▶ **WORK INSTRUCTIONS**
Your answer should hold every line of the records below that contains the string "build".

▶ **TASK DATA**
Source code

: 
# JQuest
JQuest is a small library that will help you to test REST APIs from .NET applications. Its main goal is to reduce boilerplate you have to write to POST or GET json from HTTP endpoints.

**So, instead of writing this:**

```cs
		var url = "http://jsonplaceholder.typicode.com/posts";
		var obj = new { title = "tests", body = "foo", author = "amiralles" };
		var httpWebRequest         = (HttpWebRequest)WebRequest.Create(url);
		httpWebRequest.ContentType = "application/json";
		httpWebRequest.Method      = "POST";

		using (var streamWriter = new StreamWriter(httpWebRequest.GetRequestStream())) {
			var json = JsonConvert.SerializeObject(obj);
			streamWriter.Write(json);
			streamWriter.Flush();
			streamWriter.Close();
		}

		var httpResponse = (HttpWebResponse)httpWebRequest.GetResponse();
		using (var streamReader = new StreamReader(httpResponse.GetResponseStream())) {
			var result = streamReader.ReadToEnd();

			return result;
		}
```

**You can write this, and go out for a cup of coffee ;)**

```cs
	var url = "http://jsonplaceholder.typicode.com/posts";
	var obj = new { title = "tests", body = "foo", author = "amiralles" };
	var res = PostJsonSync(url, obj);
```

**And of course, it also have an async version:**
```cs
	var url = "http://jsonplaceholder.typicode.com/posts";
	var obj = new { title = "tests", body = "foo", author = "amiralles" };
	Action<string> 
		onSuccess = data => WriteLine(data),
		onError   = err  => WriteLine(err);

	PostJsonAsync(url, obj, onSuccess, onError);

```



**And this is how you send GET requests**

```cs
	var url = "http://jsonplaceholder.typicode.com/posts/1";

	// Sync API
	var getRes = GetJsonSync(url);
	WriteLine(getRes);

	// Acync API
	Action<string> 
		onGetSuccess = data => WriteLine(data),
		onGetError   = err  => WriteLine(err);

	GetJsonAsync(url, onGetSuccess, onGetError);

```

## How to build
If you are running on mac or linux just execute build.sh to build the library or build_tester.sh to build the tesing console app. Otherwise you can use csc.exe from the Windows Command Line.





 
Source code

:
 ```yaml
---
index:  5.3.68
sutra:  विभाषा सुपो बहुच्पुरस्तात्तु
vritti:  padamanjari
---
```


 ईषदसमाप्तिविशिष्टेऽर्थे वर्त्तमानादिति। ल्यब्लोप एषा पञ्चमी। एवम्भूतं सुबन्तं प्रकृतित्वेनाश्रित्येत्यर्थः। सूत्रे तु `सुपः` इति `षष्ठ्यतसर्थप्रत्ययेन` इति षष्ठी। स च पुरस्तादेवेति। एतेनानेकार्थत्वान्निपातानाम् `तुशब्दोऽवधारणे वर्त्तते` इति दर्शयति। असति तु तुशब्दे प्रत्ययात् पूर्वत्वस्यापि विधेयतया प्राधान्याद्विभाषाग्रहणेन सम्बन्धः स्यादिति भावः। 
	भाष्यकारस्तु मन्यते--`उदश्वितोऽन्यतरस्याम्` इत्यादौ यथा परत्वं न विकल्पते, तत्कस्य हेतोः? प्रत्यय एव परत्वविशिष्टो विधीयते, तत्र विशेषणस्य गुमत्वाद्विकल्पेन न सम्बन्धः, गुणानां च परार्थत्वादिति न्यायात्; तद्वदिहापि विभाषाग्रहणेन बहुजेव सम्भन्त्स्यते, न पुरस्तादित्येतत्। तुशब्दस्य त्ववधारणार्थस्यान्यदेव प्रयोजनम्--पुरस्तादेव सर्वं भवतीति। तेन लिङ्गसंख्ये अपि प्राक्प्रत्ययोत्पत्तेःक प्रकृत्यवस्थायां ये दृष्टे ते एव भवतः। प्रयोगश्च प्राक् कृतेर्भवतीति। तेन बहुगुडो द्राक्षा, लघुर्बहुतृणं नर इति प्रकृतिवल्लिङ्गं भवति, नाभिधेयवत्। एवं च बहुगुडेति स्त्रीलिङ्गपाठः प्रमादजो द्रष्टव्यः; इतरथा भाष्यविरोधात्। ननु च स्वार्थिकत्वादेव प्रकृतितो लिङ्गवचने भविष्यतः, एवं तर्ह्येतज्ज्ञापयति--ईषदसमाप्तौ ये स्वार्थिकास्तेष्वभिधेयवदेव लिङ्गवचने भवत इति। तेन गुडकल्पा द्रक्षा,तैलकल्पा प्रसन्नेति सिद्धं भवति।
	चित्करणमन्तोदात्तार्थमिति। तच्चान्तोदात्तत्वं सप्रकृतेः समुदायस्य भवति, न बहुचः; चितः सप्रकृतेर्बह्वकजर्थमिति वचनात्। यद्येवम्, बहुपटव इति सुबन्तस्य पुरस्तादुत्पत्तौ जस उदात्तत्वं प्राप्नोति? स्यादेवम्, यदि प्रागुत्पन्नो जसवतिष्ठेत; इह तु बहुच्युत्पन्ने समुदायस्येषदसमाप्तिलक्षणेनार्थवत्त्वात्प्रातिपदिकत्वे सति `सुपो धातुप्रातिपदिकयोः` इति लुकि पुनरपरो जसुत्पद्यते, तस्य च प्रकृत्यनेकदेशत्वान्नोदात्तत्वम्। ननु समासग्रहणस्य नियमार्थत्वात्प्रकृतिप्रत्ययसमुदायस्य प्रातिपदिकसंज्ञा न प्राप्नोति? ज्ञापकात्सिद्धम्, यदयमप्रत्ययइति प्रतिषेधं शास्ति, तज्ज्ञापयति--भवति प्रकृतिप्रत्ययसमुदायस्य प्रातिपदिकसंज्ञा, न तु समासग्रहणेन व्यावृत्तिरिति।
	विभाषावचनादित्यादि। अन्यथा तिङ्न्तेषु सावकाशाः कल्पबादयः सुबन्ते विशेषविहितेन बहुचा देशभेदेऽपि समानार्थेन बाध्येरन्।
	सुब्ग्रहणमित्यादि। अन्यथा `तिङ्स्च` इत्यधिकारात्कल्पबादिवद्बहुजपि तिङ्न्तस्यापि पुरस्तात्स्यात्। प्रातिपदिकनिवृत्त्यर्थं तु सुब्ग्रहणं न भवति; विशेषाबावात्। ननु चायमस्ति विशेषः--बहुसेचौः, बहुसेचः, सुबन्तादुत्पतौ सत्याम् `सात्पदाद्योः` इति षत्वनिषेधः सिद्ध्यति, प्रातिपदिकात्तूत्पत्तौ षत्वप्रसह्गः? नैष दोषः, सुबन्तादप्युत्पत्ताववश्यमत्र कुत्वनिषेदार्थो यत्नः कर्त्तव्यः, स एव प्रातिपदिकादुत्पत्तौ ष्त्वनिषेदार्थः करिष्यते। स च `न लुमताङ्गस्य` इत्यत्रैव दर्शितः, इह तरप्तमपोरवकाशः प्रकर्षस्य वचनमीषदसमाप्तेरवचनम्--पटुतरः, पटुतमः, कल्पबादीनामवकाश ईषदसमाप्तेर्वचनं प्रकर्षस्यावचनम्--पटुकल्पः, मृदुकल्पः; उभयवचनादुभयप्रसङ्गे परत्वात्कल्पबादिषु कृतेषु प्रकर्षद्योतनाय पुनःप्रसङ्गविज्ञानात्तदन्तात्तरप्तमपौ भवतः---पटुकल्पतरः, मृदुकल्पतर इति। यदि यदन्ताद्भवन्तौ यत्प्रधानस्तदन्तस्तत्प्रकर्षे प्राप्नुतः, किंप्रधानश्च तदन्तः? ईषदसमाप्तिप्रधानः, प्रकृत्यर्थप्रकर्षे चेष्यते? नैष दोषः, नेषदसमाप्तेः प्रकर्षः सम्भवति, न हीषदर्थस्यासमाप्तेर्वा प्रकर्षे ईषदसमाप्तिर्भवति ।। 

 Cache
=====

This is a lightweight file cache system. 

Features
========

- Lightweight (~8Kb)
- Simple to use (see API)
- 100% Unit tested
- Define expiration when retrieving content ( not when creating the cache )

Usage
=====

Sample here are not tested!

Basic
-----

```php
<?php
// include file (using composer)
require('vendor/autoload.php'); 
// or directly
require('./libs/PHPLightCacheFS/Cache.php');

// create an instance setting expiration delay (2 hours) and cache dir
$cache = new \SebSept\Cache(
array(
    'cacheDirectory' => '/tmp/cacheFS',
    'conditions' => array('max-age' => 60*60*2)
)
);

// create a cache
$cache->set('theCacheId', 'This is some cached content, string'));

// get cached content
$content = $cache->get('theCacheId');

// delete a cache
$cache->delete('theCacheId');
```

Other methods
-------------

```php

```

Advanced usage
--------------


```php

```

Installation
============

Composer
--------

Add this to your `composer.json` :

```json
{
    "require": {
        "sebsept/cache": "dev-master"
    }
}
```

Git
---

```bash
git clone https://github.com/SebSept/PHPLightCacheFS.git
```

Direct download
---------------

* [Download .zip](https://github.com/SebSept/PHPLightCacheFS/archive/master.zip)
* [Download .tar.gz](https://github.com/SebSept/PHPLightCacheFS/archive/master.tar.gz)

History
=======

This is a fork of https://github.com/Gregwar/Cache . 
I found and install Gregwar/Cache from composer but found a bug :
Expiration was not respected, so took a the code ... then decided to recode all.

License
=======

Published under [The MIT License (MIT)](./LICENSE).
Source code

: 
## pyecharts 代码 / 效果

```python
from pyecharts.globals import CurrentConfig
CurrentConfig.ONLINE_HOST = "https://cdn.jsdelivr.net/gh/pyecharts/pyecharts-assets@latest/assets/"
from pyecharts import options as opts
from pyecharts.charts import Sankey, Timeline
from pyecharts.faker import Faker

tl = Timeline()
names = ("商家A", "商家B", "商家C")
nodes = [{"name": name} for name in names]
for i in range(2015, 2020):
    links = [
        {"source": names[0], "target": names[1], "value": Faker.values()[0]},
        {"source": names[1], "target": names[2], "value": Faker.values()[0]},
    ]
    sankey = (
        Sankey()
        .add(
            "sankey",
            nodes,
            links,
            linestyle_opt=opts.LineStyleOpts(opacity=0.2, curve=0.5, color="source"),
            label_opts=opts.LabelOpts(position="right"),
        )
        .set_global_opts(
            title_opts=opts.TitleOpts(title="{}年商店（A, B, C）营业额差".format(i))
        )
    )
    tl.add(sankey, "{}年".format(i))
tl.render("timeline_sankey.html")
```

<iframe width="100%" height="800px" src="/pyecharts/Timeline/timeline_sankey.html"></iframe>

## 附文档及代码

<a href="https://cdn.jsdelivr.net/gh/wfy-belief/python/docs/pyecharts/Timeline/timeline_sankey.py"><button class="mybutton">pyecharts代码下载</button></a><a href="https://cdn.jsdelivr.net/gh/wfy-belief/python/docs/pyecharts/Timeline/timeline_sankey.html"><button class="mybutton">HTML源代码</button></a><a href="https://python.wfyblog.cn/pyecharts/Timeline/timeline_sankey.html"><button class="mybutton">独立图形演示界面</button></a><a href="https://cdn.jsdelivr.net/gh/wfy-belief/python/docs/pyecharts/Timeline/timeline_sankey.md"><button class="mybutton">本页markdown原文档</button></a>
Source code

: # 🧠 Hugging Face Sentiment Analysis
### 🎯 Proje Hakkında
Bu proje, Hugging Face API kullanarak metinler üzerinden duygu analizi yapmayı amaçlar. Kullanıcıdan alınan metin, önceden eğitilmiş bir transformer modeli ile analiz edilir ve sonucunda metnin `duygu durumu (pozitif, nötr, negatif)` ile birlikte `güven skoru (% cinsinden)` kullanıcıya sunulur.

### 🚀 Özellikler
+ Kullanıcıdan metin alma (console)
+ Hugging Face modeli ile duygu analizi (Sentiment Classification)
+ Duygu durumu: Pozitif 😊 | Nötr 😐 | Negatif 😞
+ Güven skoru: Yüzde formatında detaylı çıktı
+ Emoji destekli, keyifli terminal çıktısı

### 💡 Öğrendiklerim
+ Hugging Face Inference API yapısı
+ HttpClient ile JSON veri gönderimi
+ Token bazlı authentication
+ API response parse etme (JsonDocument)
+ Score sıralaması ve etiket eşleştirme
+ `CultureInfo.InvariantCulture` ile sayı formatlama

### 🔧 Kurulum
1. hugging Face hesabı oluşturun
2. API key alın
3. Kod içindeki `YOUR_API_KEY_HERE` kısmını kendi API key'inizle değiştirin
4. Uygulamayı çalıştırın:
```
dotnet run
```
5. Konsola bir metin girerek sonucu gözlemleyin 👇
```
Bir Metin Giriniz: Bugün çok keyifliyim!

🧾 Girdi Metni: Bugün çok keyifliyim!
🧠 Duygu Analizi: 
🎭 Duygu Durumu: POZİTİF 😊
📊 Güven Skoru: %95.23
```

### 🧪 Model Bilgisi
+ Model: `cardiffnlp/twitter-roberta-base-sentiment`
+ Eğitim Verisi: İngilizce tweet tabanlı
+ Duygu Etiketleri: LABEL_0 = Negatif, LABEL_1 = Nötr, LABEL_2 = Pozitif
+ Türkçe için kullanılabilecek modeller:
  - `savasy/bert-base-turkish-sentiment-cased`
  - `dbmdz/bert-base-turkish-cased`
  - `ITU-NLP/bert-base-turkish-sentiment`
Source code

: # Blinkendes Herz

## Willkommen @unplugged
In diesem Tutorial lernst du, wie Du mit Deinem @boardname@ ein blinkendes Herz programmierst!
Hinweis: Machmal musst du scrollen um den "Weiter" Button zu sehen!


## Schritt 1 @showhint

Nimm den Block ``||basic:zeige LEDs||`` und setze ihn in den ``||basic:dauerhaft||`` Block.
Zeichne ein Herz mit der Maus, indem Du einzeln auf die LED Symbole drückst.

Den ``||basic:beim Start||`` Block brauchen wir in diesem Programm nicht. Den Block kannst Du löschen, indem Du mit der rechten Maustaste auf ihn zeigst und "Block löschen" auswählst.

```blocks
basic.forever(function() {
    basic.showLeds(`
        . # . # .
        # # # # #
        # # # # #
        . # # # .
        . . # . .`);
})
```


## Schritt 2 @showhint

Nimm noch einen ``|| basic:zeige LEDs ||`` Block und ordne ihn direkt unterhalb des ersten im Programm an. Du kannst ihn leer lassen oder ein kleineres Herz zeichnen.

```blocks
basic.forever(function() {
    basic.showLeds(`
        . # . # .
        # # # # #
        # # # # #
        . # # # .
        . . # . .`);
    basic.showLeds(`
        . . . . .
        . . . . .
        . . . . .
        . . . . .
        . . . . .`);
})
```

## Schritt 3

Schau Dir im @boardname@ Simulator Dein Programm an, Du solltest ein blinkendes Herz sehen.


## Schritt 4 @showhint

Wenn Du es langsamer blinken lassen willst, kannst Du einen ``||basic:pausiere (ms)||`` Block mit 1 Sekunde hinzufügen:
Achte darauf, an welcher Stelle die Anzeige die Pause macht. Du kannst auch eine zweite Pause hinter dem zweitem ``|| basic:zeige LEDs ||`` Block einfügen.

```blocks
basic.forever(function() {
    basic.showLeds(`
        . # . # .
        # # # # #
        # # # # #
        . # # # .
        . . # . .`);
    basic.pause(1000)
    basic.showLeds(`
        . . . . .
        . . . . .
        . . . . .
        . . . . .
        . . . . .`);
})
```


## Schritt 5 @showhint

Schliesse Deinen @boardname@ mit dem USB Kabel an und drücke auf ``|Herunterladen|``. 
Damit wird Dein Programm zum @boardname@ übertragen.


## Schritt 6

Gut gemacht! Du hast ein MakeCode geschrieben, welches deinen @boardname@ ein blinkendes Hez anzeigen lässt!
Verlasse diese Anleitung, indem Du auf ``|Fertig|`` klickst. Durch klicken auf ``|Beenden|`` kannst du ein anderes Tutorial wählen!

▶ **RESULT FOR THIS EXERCISE**
## How to build
If you are running on mac or linux just execute build.sh to build the library or build_tester.sh to build the tesing console app. Otherwise you can use csc.exe from the Windows Command Line.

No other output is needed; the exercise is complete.